Sacra Notitia

2025
Museum of Fine Arts, Santiago, Chile

Installation As part of the exhibition: "Janet Toro. Radical Intimacy. Overflows and Gestures," curated by Cecilia Fajardo-Hill National

Production: Pamela Fuentes, Alejandra Rivera
Mounting assistance: Adrián Gutierrez, Marcelo Céspedes, Mario Silva

This installation takes the idea from the previous installation, Sacra Fames, from 2010, but transforms it with new elements and meaning. This time, inside a vintage television are marraquetas, Chilean daily bread, used as a popular source of information. A metaphor for false information restricted to neoliberal ideology. Chile ranks third in statistics with an average of six hours of television watching per day, enough time to be exposed to the influence of propaganda and media manipulation.

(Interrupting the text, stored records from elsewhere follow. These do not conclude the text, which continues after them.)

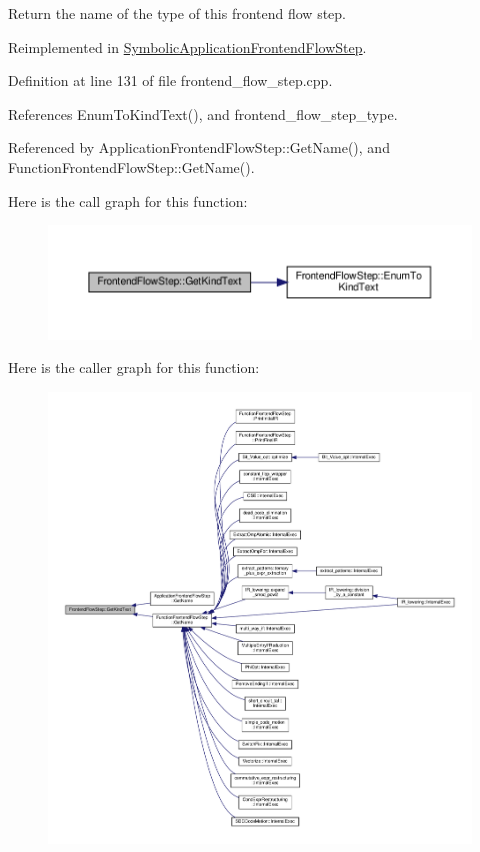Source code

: Return the name of the type of this frontend flow step. 



Reimplemented in \hyperlink{classSymbolicApplicationFrontendFlowStep_a3fdc0f543227c3393142eba328137704}{Symbolic\+Application\+Frontend\+Flow\+Step}.



Definition at line 131 of file frontend\+\_\+flow\+\_\+step.\+cpp.



References Enum\+To\+Kind\+Text(), and frontend\+\_\+flow\+\_\+step\+\_\+type.



Referenced by Application\+Frontend\+Flow\+Step\+::\+Get\+Name(), and Function\+Frontend\+Flow\+Step\+::\+Get\+Name().

Here is the call graph for this function\+:
\nopagebreak
\begin{figure}[H]
\begin{center}
\leavevmode
\includegraphics[width=350pt]{d9/d37/classFrontendFlowStep_a264285918b0d8ea193eb1c2f3af17ef4_cgraph}
\end{center}
\end{figure}
Here is the caller graph for this function\+:
\nopagebreak
\begin{figure}[H]
\begin{center}
\leavevmode
\includegraphics[width=350pt]{d9/d37/classFrontendFlowStep_a264285918b0d8ea193eb1c2f3af17ef4_icgraph}
\end{center}
\end{figure}
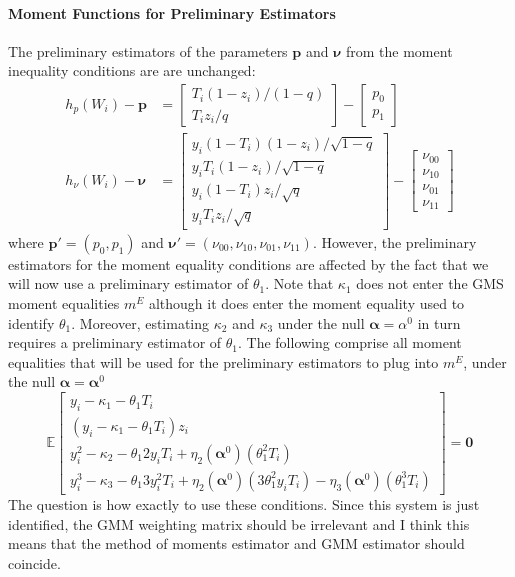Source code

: \documentclass[12pt]{article}
\begin{document}
\paragraph{Moment Functions for Preliminary Estimators}
The preliminary estimators of the parameters $\mathbf{p}$ and $\mathbf{\nu}$ from the moment inequality conditions are are unchanged:
\begin{align*}
h_p(W_i) - \mathbf{p} &= \left[
\begin{array}{l}
  T_i (1-z_i)/(1-q)\\ 
  T_i z_i / q 
\end{array}
\right] - \left[
\begin{array}{c}
  p_0 \\ p_1
\end{array}
\right]\\
h_\nu(W_i) - \boldsymbol{\nu} &= \left[
\begin{array}{l}
  y_i (1 - T_i) (1-z_i) / \sqrt{1-q}\\ 
  y_i T_i (1-z_i) / \sqrt{1-q} \\
  y_i (1 - T_i) z_i / \sqrt{q} \\
  y_i T_i z_i/\sqrt{q} 
\end{array}
\right] - \left[
\begin{array}{c}
  \nu_{00} \\
  \nu_{10} \\
  \nu_{01} \\
  \nu_{11} 
\end{array}
\right]
\end{align*}
where $\mathbf{p}'= (p_0, p_1)$ and $\boldsymbol{\nu}' = (\nu_{00}, \nu_{10}, \nu_{01}, \nu_{11})$.
However, the preliminary estimators for the moment equality conditions are affected by the fact that we will now use a preliminary estimator of $\theta_1$.
Note that $\kappa_1$ does not enter the GMS moment equalities $m^E$ although it does enter the moment equality used to identify $\theta_1$.
Moreover, estimating $\kappa_2$ and $\kappa_3$ under the null $\mathbf{\alpha} = \alpha^0$ in turn requires a preliminary estimator of $\theta_1$.
The following comprise all moment equalities that will be used for the preliminary estimators to plug into $m^E$, under the null $\boldsymbol{\alpha} = \boldsymbol{\alpha}^0$
\[
  \mathbb{E} 
  \left[
  \begin{array}{l}
 y_i - \kappa_1 - \theta_1 T_i\\
 (y_i - \kappa_1 - \theta_1 T_i)z_i\\
  y_i^2 - \kappa_2 - \theta_1 2y_i T_i + \eta_2(\boldsymbol{\alpha}^0) (\theta_1^2 T_i) \\
 y_i^3 - \kappa_3 - \theta_1 3 y_i^2 T_i +  \eta_2(\boldsymbol{\alpha}^0)(3\theta_1^2y_iT_i) -  \eta_3(\boldsymbol{\alpha}^0)(\theta_1^3 T_i)
  \end{array}
\right] = \mathbf{0}
\]
The question is how exactly to use these conditions.
Since this system is just identified, the GMM weighting matrix should be irrelevant and I think this means that the method of moments estimator and GMM estimator should coincide.
\end{document}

Regarding information, philosopher Byung-Chul Han, in his book "Infocracia: Digitalization and the Crisis of Democracy," tells us on page 81: "Information is additive and cumulative. Truth, on the other hand, is narrative and exclusive." And on page 82: "The crisis of truth is always a crisis of society. Without truth, society disintegrates internally. It is then held together only by external and instrumental economic relations."

Within the installation, an empty chair sits in a brackish space, the floor of which is composed of thick layers of salt, bordered in a circular pattern by white cobblestones.

Salt, a fundamental element for human life, plays an important role in physiological functions. Along with other elements, it conducts electricity. But here, the salt accumulated in this way leads us to a stark reality, a barren, white space that contrasts with the black canvas on the front wall, alluding to another, dark reality, one that doesn't appear in the information broadcast on television—a patterned incongruity where the truth is submerged in economic interests.

There are different historical meanings for salt. Egyptian priests urged people to sprinkle it on cities destroyed by wars and epidemics to ward off demons and evil. Salt also has negative connotations; in biblical writings it says that the wicked: "Let him be given a house in the desert and shelter in a salty land" (Job, 39, 6).